Extract each line of the records below that contains the word "majorant".

Top of Data for this exercise

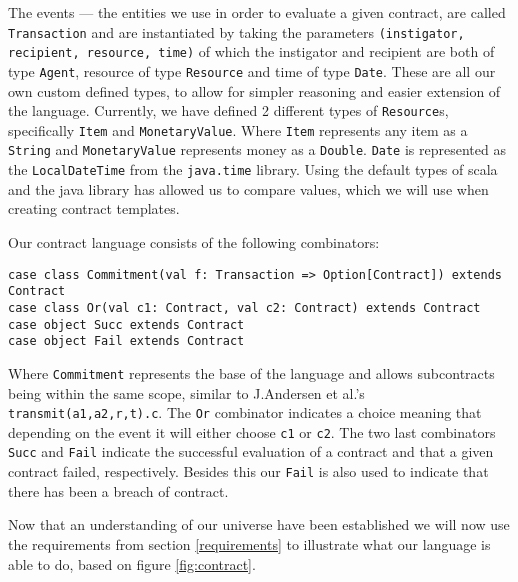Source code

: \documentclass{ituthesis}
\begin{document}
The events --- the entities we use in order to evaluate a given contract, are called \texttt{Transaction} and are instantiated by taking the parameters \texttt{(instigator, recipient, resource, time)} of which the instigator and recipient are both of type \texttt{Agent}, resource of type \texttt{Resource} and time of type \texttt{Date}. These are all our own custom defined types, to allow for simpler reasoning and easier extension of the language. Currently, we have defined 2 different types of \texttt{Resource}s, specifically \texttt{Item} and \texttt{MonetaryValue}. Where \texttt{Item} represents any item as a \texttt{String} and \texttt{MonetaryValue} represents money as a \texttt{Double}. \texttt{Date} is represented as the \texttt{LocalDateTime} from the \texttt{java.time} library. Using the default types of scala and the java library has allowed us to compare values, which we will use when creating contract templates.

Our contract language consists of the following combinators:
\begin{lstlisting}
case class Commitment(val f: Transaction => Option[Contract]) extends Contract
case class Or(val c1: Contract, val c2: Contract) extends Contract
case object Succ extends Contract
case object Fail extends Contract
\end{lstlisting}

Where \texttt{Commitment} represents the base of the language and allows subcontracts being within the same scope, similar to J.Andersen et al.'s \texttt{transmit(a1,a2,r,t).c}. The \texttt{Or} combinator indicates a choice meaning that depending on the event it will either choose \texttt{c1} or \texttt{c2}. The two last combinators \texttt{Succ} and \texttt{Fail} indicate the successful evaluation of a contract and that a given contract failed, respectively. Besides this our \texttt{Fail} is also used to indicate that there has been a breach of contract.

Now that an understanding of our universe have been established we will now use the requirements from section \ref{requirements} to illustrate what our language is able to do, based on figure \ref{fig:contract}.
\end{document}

Bottom of Data for this exercise
Top of Data for this exercise

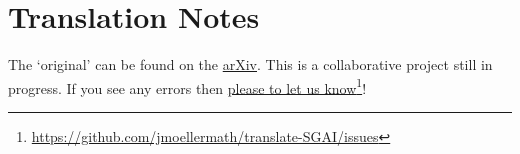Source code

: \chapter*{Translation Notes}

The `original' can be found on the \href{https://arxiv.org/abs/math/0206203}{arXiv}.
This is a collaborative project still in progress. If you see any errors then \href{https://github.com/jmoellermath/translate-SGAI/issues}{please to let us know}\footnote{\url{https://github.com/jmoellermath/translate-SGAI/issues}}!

Bottom of Data for this exercise
Top of Data for this exercise

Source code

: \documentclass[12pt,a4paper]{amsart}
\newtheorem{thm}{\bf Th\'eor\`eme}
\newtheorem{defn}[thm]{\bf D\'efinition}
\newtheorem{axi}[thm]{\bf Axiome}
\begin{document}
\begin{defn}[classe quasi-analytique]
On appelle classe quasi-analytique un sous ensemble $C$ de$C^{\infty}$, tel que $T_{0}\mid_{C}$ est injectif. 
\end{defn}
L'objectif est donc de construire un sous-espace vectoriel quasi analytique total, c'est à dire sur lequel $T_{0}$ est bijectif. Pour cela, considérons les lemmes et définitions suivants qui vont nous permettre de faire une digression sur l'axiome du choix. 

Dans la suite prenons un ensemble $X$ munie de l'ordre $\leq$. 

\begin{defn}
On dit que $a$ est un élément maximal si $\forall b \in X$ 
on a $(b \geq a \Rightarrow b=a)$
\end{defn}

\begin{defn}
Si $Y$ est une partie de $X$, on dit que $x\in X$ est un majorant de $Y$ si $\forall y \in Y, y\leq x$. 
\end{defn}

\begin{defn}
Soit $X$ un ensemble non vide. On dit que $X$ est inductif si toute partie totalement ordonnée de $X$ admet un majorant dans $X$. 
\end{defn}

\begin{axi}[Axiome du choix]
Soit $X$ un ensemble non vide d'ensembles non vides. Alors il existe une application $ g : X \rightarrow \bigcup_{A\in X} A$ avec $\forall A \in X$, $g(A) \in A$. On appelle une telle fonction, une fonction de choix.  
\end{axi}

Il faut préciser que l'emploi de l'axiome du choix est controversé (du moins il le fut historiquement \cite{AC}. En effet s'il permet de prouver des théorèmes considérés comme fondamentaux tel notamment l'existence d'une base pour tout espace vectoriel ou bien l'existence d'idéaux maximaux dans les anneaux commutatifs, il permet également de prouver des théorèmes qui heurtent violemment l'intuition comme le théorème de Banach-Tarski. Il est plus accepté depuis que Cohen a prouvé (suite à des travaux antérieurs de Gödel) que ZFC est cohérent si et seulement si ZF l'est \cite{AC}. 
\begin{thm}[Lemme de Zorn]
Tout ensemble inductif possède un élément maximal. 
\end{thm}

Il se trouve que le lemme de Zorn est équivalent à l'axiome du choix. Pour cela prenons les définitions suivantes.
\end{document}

Bottom of Data for this exercise

The completed task:
Si $Y$ est une partie de $X$, on dit que $x\in X$ est un majorant de $Y$ si $\forall y \in Y, y\leq x$. 
Soit $X$ un ensemble non vide. On dit que $X$ est inductif si toute partie totalement ordonnée de $X$ admet un majorant dans $X$. 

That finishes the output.